Dewan juri Prof. Dr. Marsetio Donoseputro, Tuti Adhitama MA dan Drs. Utik Ruktiningsih menyebut karya Errol berjudul “ Mengapa Pelaku Kejahatan Paling Banyak Dilakukan Remaja” – dimuat secara serial Harian Pos Kota edisi 11 dan 12 November 1982- punya pengaruh besar. Sesuai dengan problem sosial yang berkembang pada masa itu.
Berkah juga dirasakan rombongan “Wali Songo” lainnya. Tanggal 19 Maret 1983 Harmoko dilantik Presiden Soeharto sebagai Menteri Penerangan. Menyusul kemudian, Zulharmans terpilih menjadi Ketua PWI Pusat merangkap Ketua SPS (Serikat Penerbit Suratkabar) dan Sofyan Lubis naik menjadi Pemimpin Redaksi Harian Pos Kota serta Ketua PWI Jaya. Di kemudian hari posisi Zulharmans sebagai Ketua PWI Pusat digantikan oleh Sofyan Lubis.
Cinta Jurnalistik
Gerhana Matahari Total 11 Juni 1983 Errol Jonathans bersama Soetojo Soekomihardjo (wafat 25 November 2010) mendirikan radio, namanya Suara Surabaya yang akrab disebut radio SS. Karir jurnalistik hanya berpindah tempat saja, sebab radio SS berbasis berita. Selama ini masyarakat hanya kenal RRI (Radio Republik Indonesia) satu-satunya radio yang boleh menyiarkan berita. SS meruparakan radio swasta pertama penyebar informasi.
Karir Errol kian menanjak seiring sukses radio SS. Fenomena radio berita, dengan segala solusinya mulai mendapat tempat di telinga masyarakat. Mula-mula memang terasa asing, atau katakanlah kalau ada radio berberita cuma sebatas menyampaikan informasi satu arah.

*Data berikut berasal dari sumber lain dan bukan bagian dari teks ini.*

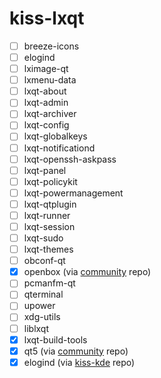 # kiss-lxqt
- [ ] breeze-icons
- [ ] elogind
- [ ] lximage-qt
- [ ] lxmenu-data
- [ ] lxqt-about
- [ ] lxqt-admin
- [ ] lxqt-archiver
- [ ] lxqt-config
- [ ] lxqt-globalkeys
- [ ] lxqt-notificationd
- [ ] lxqt-openssh-askpass
- [ ] lxqt-panel
- [ ] lxqt-policykit
- [ ] lxqt-powermanagement
- [ ] lxqt-qtplugin
- [ ] lxqt-runner
- [ ] lxqt-session
- [ ] lxqt-sudo
- [ ] lxqt-themes
- [ ] obconf-qt
- [x] openbox (via [community](https://github.com/kisslinux/community) repo)
- [ ] pcmanfm-qt
- [ ] qterminal
- [ ] upower
- [ ] xdg-utils
- [ ] liblxqt
- [x] lxqt-build-tools
- [x] qt5 (via [community](https://github.com/kisslinux/community) repo)
- [x] elogind (via [kiss-kde](https://github.com/dilyn-corner/KISS-kde) repo)
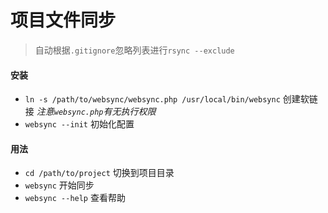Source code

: # 项目文件同步
> 自动根据`.gitignore`忽略列表进行`rsync --exclude`

#### 安装

- `ln -s /path/to/websync/websync.php /usr/local/bin/websync` 创建软链接 *注意`websync.php`有无执行权限*
- `websync --init` 初始化配置

#### 用法

- `cd /path/to/project` 切换到项目目录
- `websync` 开始同步
- `websync --help` 查看帮助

Mengusung tagline “News, Interaktif, Solutif” radio ini menampung informasi dan sekaligus mencarikan solusinya. Bahkan, segala macam informasi disampaikan langsung oleh masyarakat. Radio-radio sejenis, di kota lain misalnya, sekadar memberikan informasi tentang banjir. Tetapi belum ada siaran yang mencarikan jalan keluar, lewat jalan mana jika sebuah wilayah mengalami banjir. Radio SS beda. Masyarakat malah berebut berbagi info lewat ruangan penampung info yang bernama “gatekeeper”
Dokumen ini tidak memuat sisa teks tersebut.